Selain teks yang penuh tanda, al-Qur’an juga memiliki aspek bunyi. Suatu isyarat bahwa setiap kata mengandung ragam makna. Pernyataan ini, meskipun sering dikaitkan dengan pendekatan interdisipliner modern (baik sejarah, sosial ataupun sains), mencerminkan pandangan bahwa menggali makna yang tersembunyi di balik teks al-Qur’an dapat dianalisis menggunakan salah satu disiplin ilmu (Shihab, 2013: 35).
Dalam konteks ini, perangkat ilmu yang mempelajari tanda dan makna adalah semiotika, yang lahir dari kajian Ferdinand de Saussure tentang bahasa (semiologie). Sebagai pelopor semiotika modern, Saussure menawarkan kerangka untuk memahami tanda-tanda secara sistematis, yang menjadi fondasi penting untuk menggali makna ayat-ayat al-Qur’an.
Ada banyak tokoh yang menggeluti bidang ini. Namun, penulis membatasi artikel ini pada dua nama saja. Adalah Ferdinand de Saussure (selanjutnya Saussure) dan Roland Barthes (selanjutnya Barthes). Saussure yang dikenal sebagai pelopor semiotika modern (strukturalisme), disempurnakan dan dikembangkan oleh Barthes ke ranah budaya dan mitologi untuk menganalisis sistem tanda dalam masyarakat.
Secara sederhana, pendekatan semiotika yang ditawarkan oleh Ferdinand de Saussure dan Roland Barthes memberikan dua perspektif unik untuk memahami teks. Saussure menekankan hubungan antara signifier (penanda) dan signified (petanda). Di sisi lain, Barthes memperluas teori ini dengan menyoroti dimensi konotasi dan mitologi, yang ia jelaskan dengan myth as a semiological system (Barthes, 1972: 111).
Teori Semiotika Ferdinand de Saussure: Struktur dalam Tanda
Sebelum mengulas semiotikanya Saussure dan Barthes, penulis memulai dengan definisi dan perkembangan singkat ilmu ini. Semiotika, berasal dari kata Yunani semeion (tanda), adalah ilmu yang mempelajari tanda, sistem tanda, dan penggunaannya. Konsep semiotika mulai berkembang pada akhir abad ke-18 dan diperkenalkan secara lebih mendalam oleh Charles Sanders Peirce (1834-1914), filsuf logika Amerika.

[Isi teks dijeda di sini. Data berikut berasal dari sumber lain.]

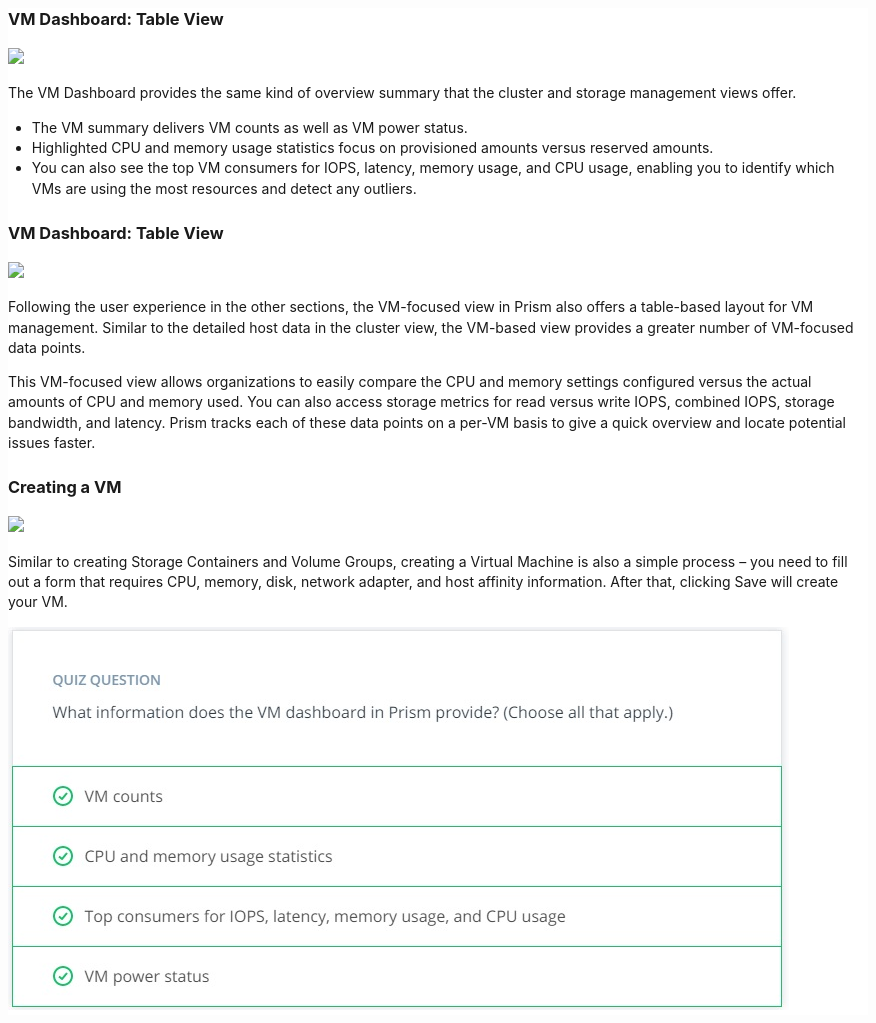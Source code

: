 ### VM Dashboard: Table View

![](https://video.udacity-data.com/topher/2020/May/5eb49028_vm-dashboard-overview/vm-dashboard-overview.png)

The VM Dashboard provides the same kind of overview summary that the cluster and storage management views offer.

* The VM summary delivers VM counts as well as VM power status.
* Highlighted CPU and memory usage statistics focus on provisioned amounts versus reserved amounts.
* You can also see the top VM consumers for IOPS, latency, memory usage, and CPU usage, enabling you to identify which VMs are using the most resources and detect any outliers.

### VM Dashboard: Table View

![](https://video.udacity-data.com/topher/2020/May/5eb490bb_vm-dashboard-table-view/vm-dashboard-table-view.png)

Following the user experience in the other sections, the VM-focused view in Prism also offers a table-based layout for VM management. Similar to the detailed host data in the cluster view, the VM-based view provides a greater number of VM-focused data points.

This VM-focused view allows organizations to easily compare the CPU and memory settings configured versus the actual amounts of CPU and memory used. You can also access storage metrics for read versus write IOPS, combined IOPS, storage bandwidth, and latency. Prism tracks each of these data points on a per-VM basis to give a quick overview and locate potential issues faster.

### Creating a VM

![](https://video.udacity-data.com/topher/2020/May/5eb49185_create-vm/create-vm.png)

Similar to creating Storage Containers and Volume Groups, creating a Virtual Machine is also a simple process – you need to fill out a form that requires CPU, memory, disk, network adapter, and host affinity information. After that, clicking Save will create your VM.

![](https://raw.githubusercontent.com/ARBUCHELI/HYBRID-CLOUD-ENGINEER-NANODEGREE-PROGRAM-/main/images/105.jpg)
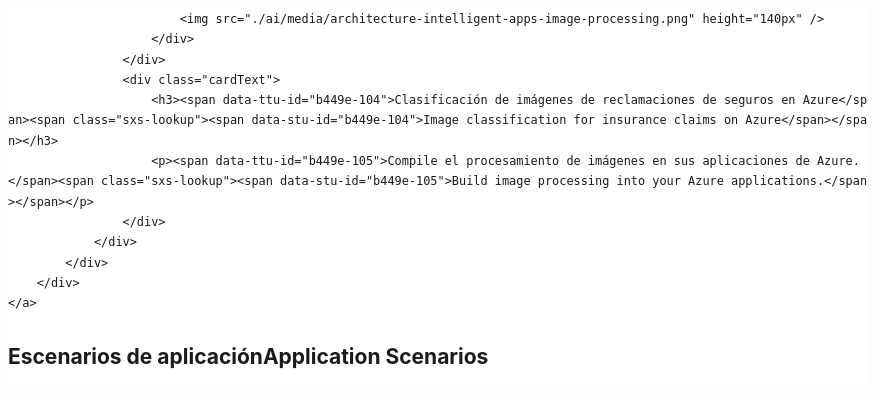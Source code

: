                             <img src="./ai/media/architecture-intelligent-apps-image-processing.png" height="140px" />
                        </div>
                    </div>
                    <div class="cardText">
                        <h3><span data-ttu-id="b449e-104">Clasificación de imágenes de reclamaciones de seguros en Azure</span><span class="sxs-lookup"><span data-stu-id="b449e-104">Image classification for insurance claims on Azure</span></span></h3>
                        <p><span data-ttu-id="b449e-105">Compile el procesamiento de imágenes en sus aplicaciones de Azure.</span><span class="sxs-lookup"><span data-stu-id="b449e-105">Build image processing into your Azure applications.</span></span></p>
                    </div>
                </div>
            </div>
        </div>
    </a>
</li>
</ul>


## <a name="application-scenarios"></a><span data-ttu-id="b449e-106">Escenarios de aplicación</span><span class="sxs-lookup"><span data-stu-id="b449e-106">Application Scenarios</span></span>

<ul  class="panelContent cardsC">
<li style="display: flex; flex-direction: column;">
    <a href="./apps/apim-api-scenario.md" style="display: flex; flex-direction: column; flex: 1 0 auto;">
        <div class="cardSize" style="flex: 1 0 auto; display: flex;">
            <div class="cardPadding" style="display: flex;">
                <div class="card">
                    <div class="cardImageOuter">
                        <div class="cardImage">
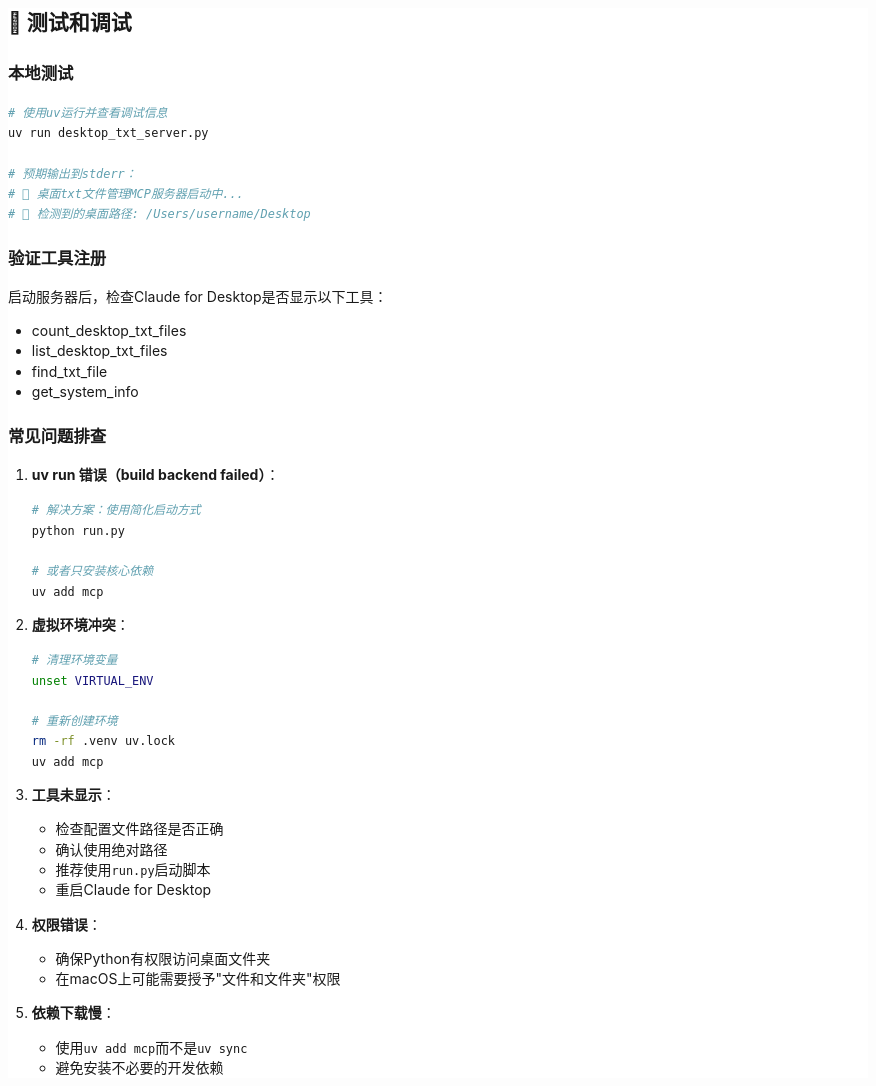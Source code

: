 ## 🧪 测试和调试

### 本地测试

```bash
# 使用uv运行并查看调试信息
uv run desktop_txt_server.py

# 预期输出到stderr：
# 🚀 桌面txt文件管理MCP服务器启动中...
# 📁 检测到的桌面路径: /Users/username/Desktop
```

### 验证工具注册

启动服务器后，检查Claude for Desktop是否显示以下工具：
- count_desktop_txt_files
- list_desktop_txt_files  
- find_txt_file
- get_system_info

### 常见问题排查

1. **uv run 错误（build backend failed）**：
   ```bash
   # 解决方案：使用简化启动方式
   python run.py
   
   # 或者只安装核心依赖
   uv add mcp
   ```

2. **虚拟环境冲突**：
   ```bash
   # 清理环境变量
   unset VIRTUAL_ENV
   
   # 重新创建环境
   rm -rf .venv uv.lock
   uv add mcp
   ```

3. **工具未显示**：
   - 检查配置文件路径是否正确
   - 确认使用绝对路径
   - 推荐使用`run.py`启动脚本
   - 重启Claude for Desktop

4. **权限错误**：
   - 确保Python有权限访问桌面文件夹
   - 在macOS上可能需要授予"文件和文件夹"权限

5. **依赖下载慢**：
   - 使用`uv add mcp`而不是`uv sync`
   - 避免安装不必要的开发依赖
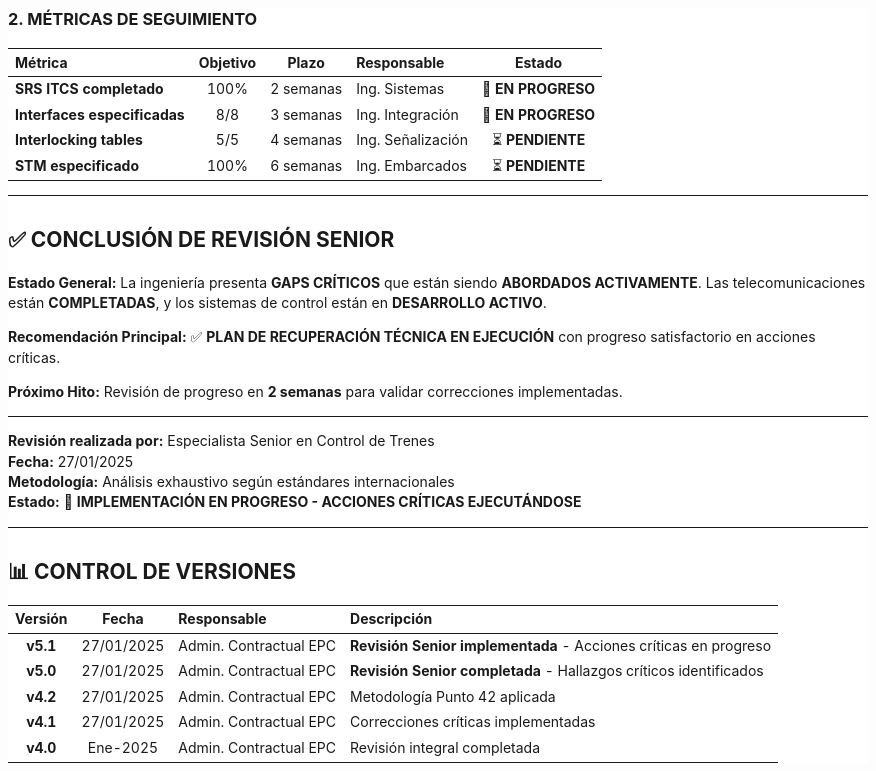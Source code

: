### **2. MÉTRICAS DE SEGUIMIENTO**

| Métrica | Objetivo | Plazo | Responsable | Estado |
|:---|:---:|:---:|:---|:---:|
| **SRS ITCS completado** | 100% | 2 semanas | Ing. Sistemas | 🔄 **EN PROGRESO** |
| **Interfaces especificadas** | 8/8 | 3 semanas | Ing. Integración | 🔄 **EN PROGRESO** |
| **Interlocking tables** | 5/5 | 4 semanas | Ing. Señalización | ⏳ **PENDIENTE** |
| **STM especificado** | 100% | 6 semanas | Ing. Embarcados | ⏳ **PENDIENTE** |

---

## ✅ **CONCLUSIÓN DE REVISIÓN SENIOR**

**Estado General:** La ingeniería presenta **GAPS CRÍTICOS** que están siendo **ABORDADOS ACTIVAMENTE**. Las telecomunicaciones están **COMPLETADAS**, y los sistemas de control están en **DESARROLLO ACTIVO**.

**Recomendación Principal:** ✅ **PLAN DE RECUPERACIÓN TÉCNICA EN EJECUCIÓN** con progreso satisfactorio en acciones críticas.

**Próximo Hito:** Revisión de progreso en **2 semanas** para validar correcciones implementadas.

---

**Revisión realizada por:** Especialista Senior en Control de Trenes  
**Fecha:** 27/01/2025  
**Metodología:** Análisis exhaustivo según estándares internacionales  
**Estado:** 🔄 **IMPLEMENTACIÓN EN PROGRESO - ACCIONES CRÍTICAS EJECUTÁNDOSE**

---

## 📊 **CONTROL DE VERSIONES**

| Versión | Fecha | Responsable | Descripción |
|:---:|:---:|:---|:---|
| **v5.1** | 27/01/2025 | Admin. Contractual EPC | **Revisión Senior implementada** - Acciones críticas en progreso |
| **v5.0** | 27/01/2025 | Admin. Contractual EPC | **Revisión Senior completada** - Hallazgos críticos identificados |
| **v4.2** | 27/01/2025 | Admin. Contractual EPC | Metodología Punto 42 aplicada |
| **v4.1** | 27/01/2025 | Admin. Contractual EPC | Correcciones críticas implementadas |
| **v4.0** | Ene-2025 | Admin. Contractual EPC | Revisión integral completada |

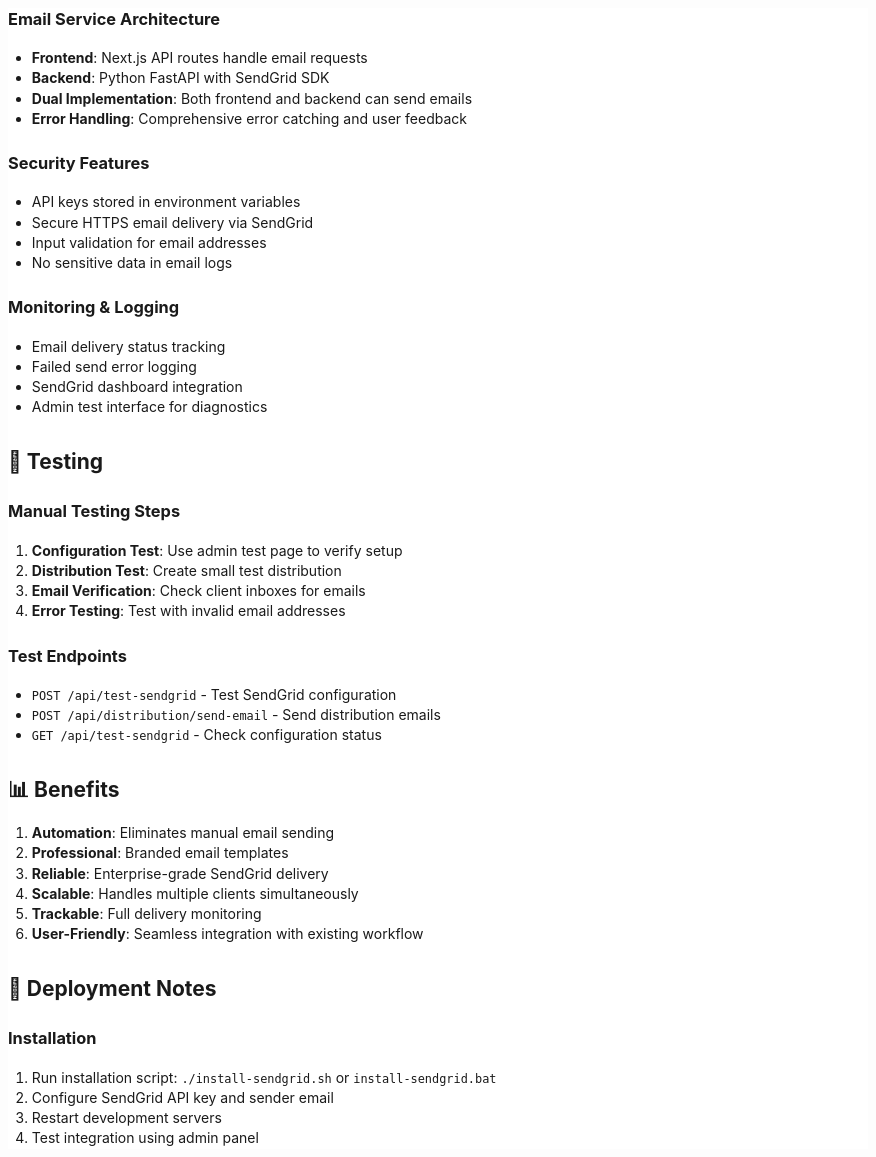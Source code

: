 ### Email Service Architecture
- **Frontend**: Next.js API routes handle email requests
- **Backend**: Python FastAPI with SendGrid SDK
- **Dual Implementation**: Both frontend and backend can send emails
- **Error Handling**: Comprehensive error catching and user feedback

### Security Features
- API keys stored in environment variables
- Secure HTTPS email delivery via SendGrid
- Input validation for email addresses
- No sensitive data in email logs

### Monitoring & Logging
- Email delivery status tracking
- Failed send error logging
- SendGrid dashboard integration
- Admin test interface for diagnostics

## 🧪 Testing

### Manual Testing Steps
1. **Configuration Test**: Use admin test page to verify setup
2. **Distribution Test**: Create small test distribution
3. **Email Verification**: Check client inboxes for emails
4. **Error Testing**: Test with invalid email addresses

### Test Endpoints
- `POST /api/test-sendgrid` - Test SendGrid configuration
- `POST /api/distribution/send-email` - Send distribution emails
- `GET /api/test-sendgrid` - Check configuration status

## 📊 Benefits

1. **Automation**: Eliminates manual email sending
2. **Professional**: Branded email templates
3. **Reliable**: Enterprise-grade SendGrid delivery
4. **Scalable**: Handles multiple clients simultaneously
5. **Trackable**: Full delivery monitoring
6. **User-Friendly**: Seamless integration with existing workflow

## 🚀 Deployment Notes

### Installation
1. Run installation script: `./install-sendgrid.sh` or `install-sendgrid.bat`
2. Configure SendGrid API key and sender email
3. Restart development servers
4. Test integration using admin panel
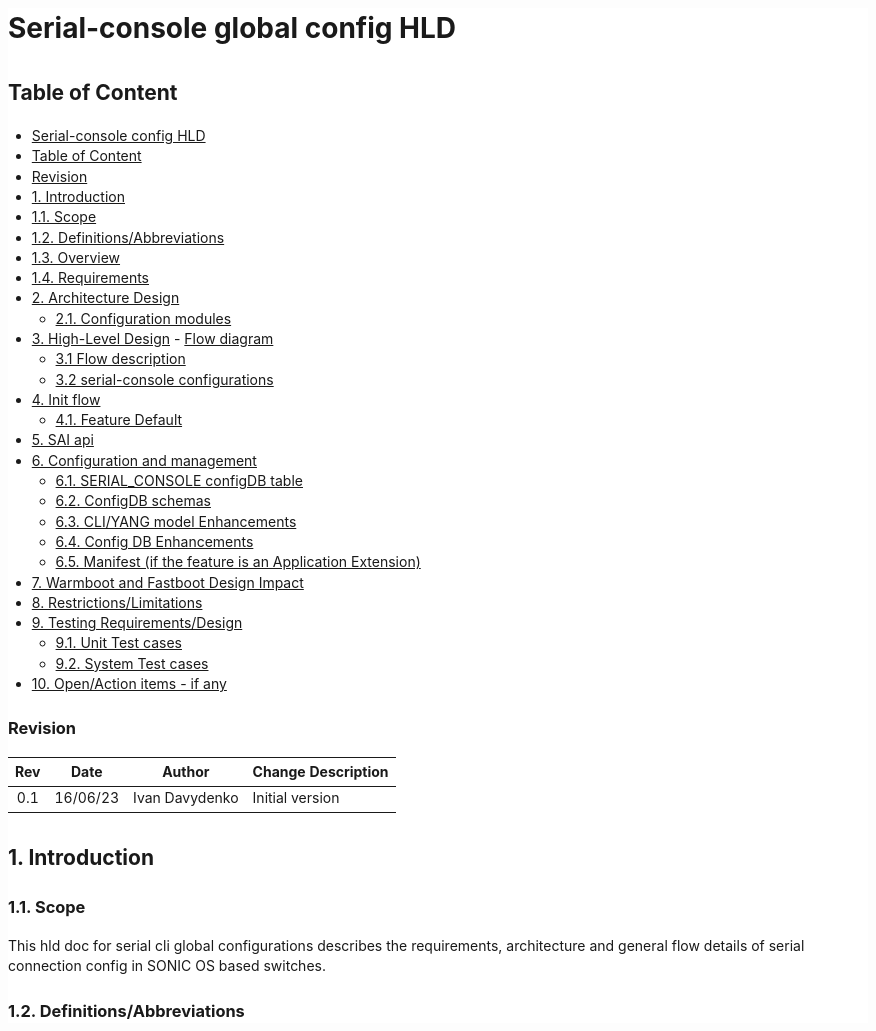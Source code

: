 # Serial-console global config HLD
##  Table of Content 
- [Serial-console config HLD](#serial-console-global-config-hld)
- [Table of Content](#table-of-content)
- [Revision](#revision)
- [1. Introduction](#1-introduction)
- [1.1. Scope](#11-scope)
- [1.2. Definitions/Abbreviations](#12-definitionsabbreviations)
- [1.3. Overview](#13-overview)
- [1.4. Requirements](#14-requirements)
- [2. Architecture Design](#2-architecture-design)
    - [2.1. Configuration modules](#21-configuration-modules)
- [3. High-Level Design](#3-high-level-design)
      - [Flow diagram](#flow-diagram)
    - [3.1 Flow description](#31-flow-description)
    - [3.2 serial-console configurations](#32-serial-console-configurations)
- [4. Init flow](#4-init-flow)
    - [4.1. Feature Default](#41-feature-default)
- [5. SAI api](#5-sai-api)
- [6. Configuration and management](#6-configuration-and-management)
    - [6.1. SERIAL_CONSOLE configDB table](#61-serial_console-configdb-table)
    - [6.2. ConfigDB schemas](#62-configdb-schemas)
    - [6.3. CLI/YANG model Enhancements](#63-cliyang-model-enhancements)
    - [6.4. Config DB Enhancements](#64-config-db-enhancements)
    - [6.5. Manifest (if the feature is an Application Extension)](#65-manifest-if-the-feature-is-an-application-extension)
- [7. Warmboot and Fastboot Design Impact](#7-warmboot-and-fastboot-design-impact)
- [8. Restrictions/Limitations](#8-restrictionslimitations)
- [9. Testing Requirements/Design](#9-testing-requirementsdesign)
    - [9.1. Unit Test cases](#91-unit-test-cases)
    - [9.2. System Test cases](#92-system-test-cases)
- [10. Open/Action items - if any](#10-openaction-items---if-any)
###  Revision  

|  Rev  |   Date   |   Author   | Change Description |
| :---: | :------: | :--------: | ------------------ |
|  0.1  | 16/06/23 | Ivan Davydenko | Initial version    |

##  1. Introduction  

###  1.1. Scope  

This hld doc for serial cli global configurations describes the requirements, architecture and general flow details of serial connection config in SONIC OS based switches.

###  1.2. Definitions/Abbreviations 
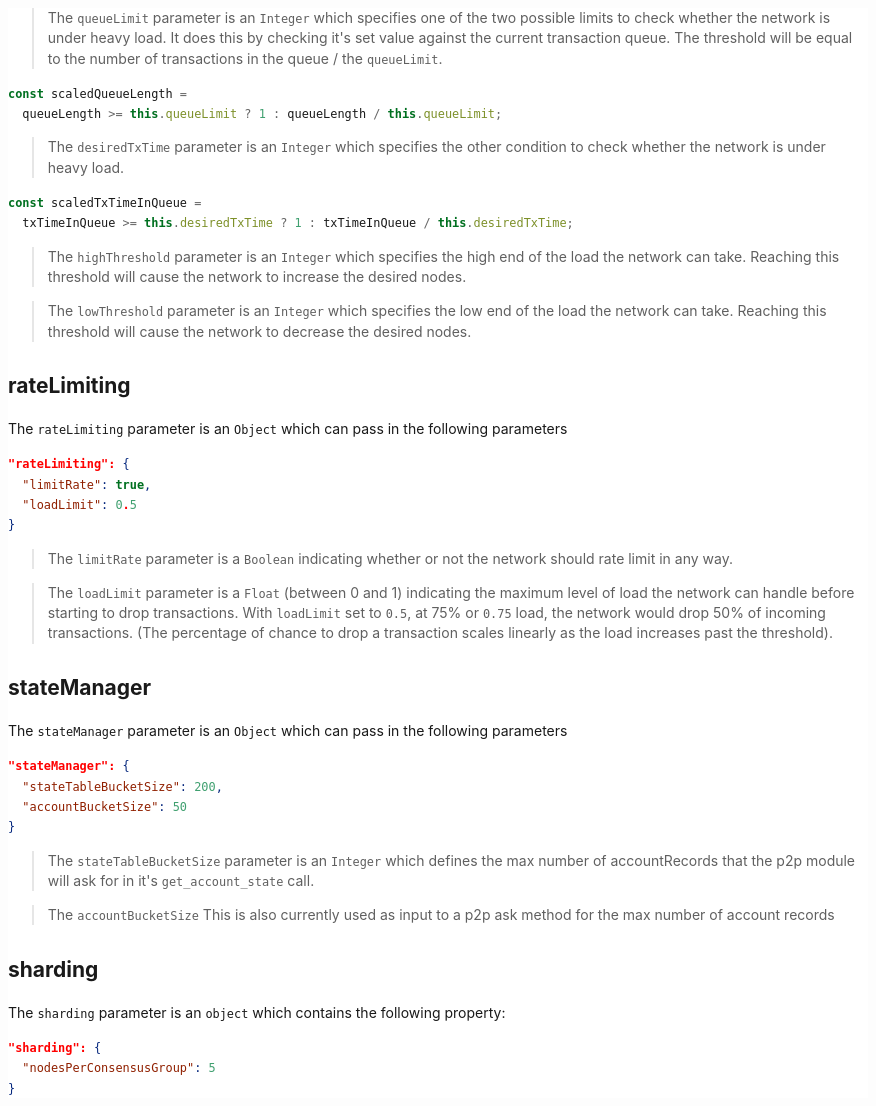 > The `queueLimit` parameter is an `Integer` which specifies one of the two possible limits to check whether the network is under heavy load. It does this by checking it's set value against the current transaction queue. The threshold will be equal to the number of transactions in the queue / the `queueLimit`.

```javascript
const scaledQueueLength =
  queueLength >= this.queueLimit ? 1 : queueLength / this.queueLimit;
```

> The `desiredTxTime` parameter is an `Integer` which specifies the other condition to check whether the network is under heavy load.

```javascript
const scaledTxTimeInQueue =
  txTimeInQueue >= this.desiredTxTime ? 1 : txTimeInQueue / this.desiredTxTime;
```

> The `highThreshold` parameter is an `Integer` which specifies the high end of the load the network can take. Reaching this threshold will cause the network to increase the desired nodes.

> The `lowThreshold` parameter is an `Integer` which specifies the low end of the load the network can take. Reaching this threshold will cause the network to decrease the desired nodes.

## rateLimiting

The `rateLimiting` parameter is an `Object` which can pass in the following parameters

```json
"rateLimiting": {
  "limitRate": true,
  "loadLimit": 0.5
}
```

> The `limitRate` parameter is a `Boolean` indicating whether or not the network should rate limit in any way.

> The `loadLimit` parameter is a `Float` (between 0 and 1) indicating the maximum level of load the network can handle before starting to drop transactions. With `loadLimit` set to `0.5`, at 75% or `0.75` load, the network would drop 50% of incoming transactions. (The percentage of chance to drop a transaction scales linearly as the load increases past the threshold).

## stateManager

The `stateManager` parameter is an `Object` which can pass in the following parameters

```json
"stateManager": {
  "stateTableBucketSize": 200,
  "accountBucketSize": 50
}
```

> The `stateTableBucketSize` parameter is an `Integer` which defines the max number of accountRecords that the p2p module will ask for in it's `get_account_state` call.

> The `accountBucketSize` This is also currently used as input to a p2p ask method for the max number of account records

## sharding

The `sharding` parameter is an `object` which contains the following property:

```json
"sharding": {
  "nodesPerConsensusGroup": 5
}
```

Kemudian pada tahun 1930-an, semiotika dikembangkan oleh Charles Morris di Amerika dan Max Bense di Eropa. Meski sempat mengalami masa pasif dan kurang diminati oleh para filsuf serta ilmuwan linguistik dan sastra, semiotika akhirnya muncul kembali pada abad ke-20 sebagai ilmu tentang sistem tanda yang relevan untuk memahami komunikasi dan interaksi.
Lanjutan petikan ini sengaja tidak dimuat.